The spirit is the place God designed for Himself. Like the missing piece of a puzzle, it exists as a hole in our lives until God fills it. It is here we first desire God. From here comes the influence for what God wants and the desire to obey Him. Our spirit urges us to choose a godly response to life.
The soul is who we are. It is the internal, eternal part of us that lives on after we die. The primary function of the soul is to decide how we will respond to life. The soul is the control center of our life. It is our will. It makes choices as influenced by our body of flesh or our spirit.

We have the body of flesh pulling us earthward—toward worldly desires, and the spirit pulling us heavenward—toward godly desires. The Soul makes the choice to which we will respond.

In the first century there was a group of renegade teachers who taught God was not interested in the body, only the soul. What you did with the body was of no consequence. You could sin with your body and still be right with God in your soul.

Part of the reason people accepted that heresy was they needed an answer for how to contend against the powerful urges of their body crying out for satisfaction. It was as though the body had its own strength to control a person’s life. Lust, desire, compulsion all had driving force to take over and run the life. And against these urges, the spirit seemed to have had little influence. To solve the problem, these teachers gave permission to give in, and no hope to withstand.

Like the world saying teenagers cannot resist the urge to have sex, so give them protection and look the other way.

Like the parent giving in to the tantrum of a two- year- old.

But there was hope. There is hope. These two sides—body and spirit—are only influences suggesting an outcome. Our soul decides which it will give in to: the urges of the body or the desires of the spirit. Whichever the will attaches itself to, that’s what we will follow.
Having two sides within battling for control creates a tremendous war. But the winner is easy to predict: it’s the side we are tied to.

God’s redeeming work, restoring man back to the fellowship he had with Him in the garden, reconciled the whole person. 

Ivan the Great, Tsar of Russia in the 15th century was to marry the daughter of the King of Greece. Being Greek Orthodox, she insisted that if they were to marry, Ivan must be baptized into the Greek Orthodox Church. He agreed. When the day came to be baptized, 500 of his soldiers wanted to join him and be baptized. The church forbid professional soldiers from being baptized. They compromised. The men entered the water, took out their swords and held them above their heads. All was immersed except the arm which remained out of the water. They gave everything to God except their fighting arm which they would keep control of.

God didn’t just save our souls, He saved our entire life: body, soul and spirit.

Gen 12:1-4 – Call to Abram to go. TEST ONE – Will you go where I want you to go?

Gen 15:1-7 – God’s second call. TEST TWO – Will you be who I want you to be?

15:6 – the reckoning – declared righteous in response to Abram’s faith, within Abram’s heart God saw the willingness to be who He wanted Abram to be. Abram said yes to what God was offering him to believe.

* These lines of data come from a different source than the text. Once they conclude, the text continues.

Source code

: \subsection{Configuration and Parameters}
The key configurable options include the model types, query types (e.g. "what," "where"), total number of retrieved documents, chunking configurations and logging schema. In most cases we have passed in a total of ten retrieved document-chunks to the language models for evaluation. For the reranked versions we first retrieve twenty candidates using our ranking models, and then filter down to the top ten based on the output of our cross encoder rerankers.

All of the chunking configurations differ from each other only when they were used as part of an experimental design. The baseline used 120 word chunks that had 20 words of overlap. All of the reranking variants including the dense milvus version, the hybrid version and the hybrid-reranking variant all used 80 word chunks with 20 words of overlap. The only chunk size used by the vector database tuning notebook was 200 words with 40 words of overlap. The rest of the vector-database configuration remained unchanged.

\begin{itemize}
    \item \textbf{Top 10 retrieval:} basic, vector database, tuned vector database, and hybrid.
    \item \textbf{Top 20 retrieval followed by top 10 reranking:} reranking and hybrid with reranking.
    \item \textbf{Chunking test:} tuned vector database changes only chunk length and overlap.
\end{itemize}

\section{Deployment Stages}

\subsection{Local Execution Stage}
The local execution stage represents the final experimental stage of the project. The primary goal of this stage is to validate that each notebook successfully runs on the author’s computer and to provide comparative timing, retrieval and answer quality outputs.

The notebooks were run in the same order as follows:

Question: Does the inner change suddenly produce matching outward actions? Isn’t that what you would expect from a now righteous man? Righteous men should act righteously, right? But even a righteous man can make worldly decisions. 

Cat with bad habits being fixed—still being influenced by his old nature. It will take time for his body to realize it’s been changed.

Which brings about TEST THREE – Will you do what I want you to do, the way I want it done?

Gen 16:1-4a

TEST FOUR – Will you now do what I want you to, the way I want it done?

Gen 17:1-8 – Promise of life – walk with me and be blameless—carry no rebellion [speaks of division] division between who you are on the inside and who you are on the outside.
Vs. 10 – Circumcision – But why that procedure? It refers to a defining body part of the man. Why the removal of foreskin? Foreskin is excess flesh.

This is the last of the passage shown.